Monday, 14 October 2013
Note to finance ministers worldwide: How your country can profit from its national debt.
The massed ranks of economic illiterates who make up Capitol Hill, the UK’s House of Commons, and most university economics departments (Harvard in particular) don’t seem to understand that a country can perfectly well make a profit out of its national debt. It’s easy. Any MMTer can explain how to do it. So here goes. (By the way, this is applicable to countries that issue their OWN CURRENCY, e.g. the US, Japan, UK, Russia, etc. I.e. this doesn’t work for INDIVIDUAL Eurozone countries, though it does work for the EZ as a whole.)
Basically just ensure that the rate of interest you pay on your debt is less than inflation. That way, your creditors pay a negative real rate of interest. Put yet another way, you effectively CHARGE all and sundry for creating money units (dollars or whatever) and storing those units for the numpties who want said units.
Or put it yet another way, if you adopt the above policy, then you effectivly become a bank: that’s an institution that creates a form of money and (assuming the bank gets it right) makes big bucks in the process.
How are interest rates cut?
Now some of the above mentioned dummies will want to know how to keep interest rates down. Well they really should know the answer to that: whenever a central bank wants to cut interest rates, it just prints money and buys government debt.
But what if the effect of the latter is too stimulatory or inflationary? No problem: just raise taxes and confiscate some of the money you’ve just printed and distributed to the mugs that make up the private sector.
But those taxes mean a cut in living standards.
No they don’t, stupid. All they do (as implied above) is to prevent EXCESS DEMAND and hence EXCESS INFLATION. Thus far from CUTTING living standards, those taxes actually RAISE living standards in that they prevent excess inflation.
Distortionary and distributional effects.
The next predictable objection from the above mentioned dummies is that government debt tends to be held by the better off, while a general rise in tax hits the LESS WELL OFF. Thus the above policy would increase inequalities.
Well that’s actually a reasonable point: it’s not a totally dumb point.
But the answer is easy: design the tax increase so that it primarily hits the better off. That way the inequality effect is ameliorated or totally neutered.
No more monetary policy, shock.
Another possible objection to the above policy (quite an intelligent one this) is that any country adopting the above policy is very constrained as the extent to which it can use monetary policy to adjust demand. Reason is that if inflation is successfully held at the 2% target rate, then interest then has to fall within the 2% to 0% range.

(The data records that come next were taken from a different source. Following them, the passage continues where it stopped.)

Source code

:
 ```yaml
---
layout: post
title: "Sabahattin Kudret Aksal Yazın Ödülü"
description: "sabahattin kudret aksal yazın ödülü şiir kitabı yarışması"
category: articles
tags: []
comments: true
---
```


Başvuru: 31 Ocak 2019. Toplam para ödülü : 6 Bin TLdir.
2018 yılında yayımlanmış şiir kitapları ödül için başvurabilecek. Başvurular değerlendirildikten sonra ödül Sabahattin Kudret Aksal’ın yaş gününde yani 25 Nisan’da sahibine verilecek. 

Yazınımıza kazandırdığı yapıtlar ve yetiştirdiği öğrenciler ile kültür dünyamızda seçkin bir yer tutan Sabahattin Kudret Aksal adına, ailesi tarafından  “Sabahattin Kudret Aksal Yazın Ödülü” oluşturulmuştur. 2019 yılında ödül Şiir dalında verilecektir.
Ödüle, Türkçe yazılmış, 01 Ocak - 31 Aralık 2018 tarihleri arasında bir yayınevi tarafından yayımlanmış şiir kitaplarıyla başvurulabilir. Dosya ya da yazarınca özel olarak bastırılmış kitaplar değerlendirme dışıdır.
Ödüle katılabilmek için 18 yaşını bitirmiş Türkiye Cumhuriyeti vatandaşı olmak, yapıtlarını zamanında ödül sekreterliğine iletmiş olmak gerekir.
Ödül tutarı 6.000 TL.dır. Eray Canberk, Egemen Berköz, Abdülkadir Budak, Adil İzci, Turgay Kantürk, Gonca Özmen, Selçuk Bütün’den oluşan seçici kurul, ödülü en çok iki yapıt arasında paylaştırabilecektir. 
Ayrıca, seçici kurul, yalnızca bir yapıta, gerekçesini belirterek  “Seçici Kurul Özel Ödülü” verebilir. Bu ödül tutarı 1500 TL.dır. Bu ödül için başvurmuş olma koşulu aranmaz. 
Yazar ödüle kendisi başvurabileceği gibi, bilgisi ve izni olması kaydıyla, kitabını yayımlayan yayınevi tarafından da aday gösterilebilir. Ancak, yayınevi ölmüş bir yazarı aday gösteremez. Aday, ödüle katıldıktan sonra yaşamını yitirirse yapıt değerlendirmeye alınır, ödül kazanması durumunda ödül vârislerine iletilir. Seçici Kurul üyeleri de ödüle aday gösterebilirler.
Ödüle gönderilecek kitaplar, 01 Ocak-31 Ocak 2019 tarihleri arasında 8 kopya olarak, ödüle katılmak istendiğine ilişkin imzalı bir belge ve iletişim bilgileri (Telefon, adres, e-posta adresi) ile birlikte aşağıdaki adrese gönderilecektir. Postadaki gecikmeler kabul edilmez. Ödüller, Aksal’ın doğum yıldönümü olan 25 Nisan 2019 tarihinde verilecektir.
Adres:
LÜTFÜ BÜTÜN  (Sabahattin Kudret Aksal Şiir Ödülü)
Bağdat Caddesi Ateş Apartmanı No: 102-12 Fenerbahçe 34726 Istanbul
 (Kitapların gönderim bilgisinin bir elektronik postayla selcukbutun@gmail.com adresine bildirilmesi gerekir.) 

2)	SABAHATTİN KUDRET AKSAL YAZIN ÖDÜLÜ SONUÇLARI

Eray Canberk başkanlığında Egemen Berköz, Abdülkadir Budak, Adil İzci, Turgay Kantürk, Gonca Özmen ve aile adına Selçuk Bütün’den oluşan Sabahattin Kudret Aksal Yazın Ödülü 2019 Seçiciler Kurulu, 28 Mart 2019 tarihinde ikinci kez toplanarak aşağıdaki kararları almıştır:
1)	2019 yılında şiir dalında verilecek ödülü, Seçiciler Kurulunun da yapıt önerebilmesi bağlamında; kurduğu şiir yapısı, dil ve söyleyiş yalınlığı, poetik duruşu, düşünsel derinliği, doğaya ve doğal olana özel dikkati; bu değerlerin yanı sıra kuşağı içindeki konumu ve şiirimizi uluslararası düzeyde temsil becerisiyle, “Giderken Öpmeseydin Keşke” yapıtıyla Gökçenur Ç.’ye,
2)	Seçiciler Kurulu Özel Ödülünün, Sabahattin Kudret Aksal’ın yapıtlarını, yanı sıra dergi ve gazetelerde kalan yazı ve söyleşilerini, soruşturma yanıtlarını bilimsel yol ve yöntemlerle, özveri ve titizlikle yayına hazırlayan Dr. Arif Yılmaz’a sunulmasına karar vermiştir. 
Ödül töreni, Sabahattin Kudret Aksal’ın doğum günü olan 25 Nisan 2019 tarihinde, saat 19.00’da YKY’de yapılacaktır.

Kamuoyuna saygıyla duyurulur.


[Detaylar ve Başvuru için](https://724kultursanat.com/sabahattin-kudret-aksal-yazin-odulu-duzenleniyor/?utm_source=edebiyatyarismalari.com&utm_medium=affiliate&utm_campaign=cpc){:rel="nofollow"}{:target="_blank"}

Well the answer to that is that monetary policy is a load of nonsense, and for reasons I spelled out here. So good riddance.
I’ve actually made the above points several times before on this blog. But the only way of getting anything into the heads of dummies is constant repetition. Bill Mitchel (another MMTer) repeats the same points over, and over, and over, and over, and over on his blog. I don’t blame him.